Start of Block

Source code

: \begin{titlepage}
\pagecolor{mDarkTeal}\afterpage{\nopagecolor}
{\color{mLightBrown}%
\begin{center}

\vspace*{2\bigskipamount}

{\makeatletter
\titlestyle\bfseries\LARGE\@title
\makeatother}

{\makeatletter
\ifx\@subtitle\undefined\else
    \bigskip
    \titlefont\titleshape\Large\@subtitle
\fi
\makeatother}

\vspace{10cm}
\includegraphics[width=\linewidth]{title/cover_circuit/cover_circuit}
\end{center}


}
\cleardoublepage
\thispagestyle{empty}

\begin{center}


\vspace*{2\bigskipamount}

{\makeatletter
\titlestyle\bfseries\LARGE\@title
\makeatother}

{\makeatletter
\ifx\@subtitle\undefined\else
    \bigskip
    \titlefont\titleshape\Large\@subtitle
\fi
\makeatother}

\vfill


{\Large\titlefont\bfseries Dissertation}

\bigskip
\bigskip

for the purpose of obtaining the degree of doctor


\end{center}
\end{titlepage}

End of Block

◆ What you will do
Retype the complete listing exactly.

◆ Written solution
Source code

: \begin{titlepage}
\pagecolor{mDarkTeal}\afterpage{\nopagecolor}
{\color{mLightBrown}%
\begin{center}

\vspace*{2\bigskipamount}

{\makeatletter
\titlestyle\bfseries\LARGE\@title
\makeatother}

{\makeatletter
\ifx\@subtitle\undefined\else
    \bigskip
    \titlefont\titleshape\Large\@subtitle
\fi
\makeatother}

\vspace{10cm}
\includegraphics[width=\linewidth]{title/cover_circuit/cover_circuit}
\end{center}


}
\cleardoublepage
\thispagestyle{empty}

\begin{center}


\vspace*{2\bigskipamount}

{\makeatletter
\titlestyle\bfseries\LARGE\@title
\makeatother}

{\makeatletter
\ifx\@subtitle\undefined\else
    \bigskip
    \titlefont\titleshape\Large\@subtitle
\fi
\makeatother}

\vfill


{\Large\titlefont\bfseries Dissertation}

\bigskip
\bigskip

for the purpose of obtaining the degree of doctor


\end{center}
\end{titlepage}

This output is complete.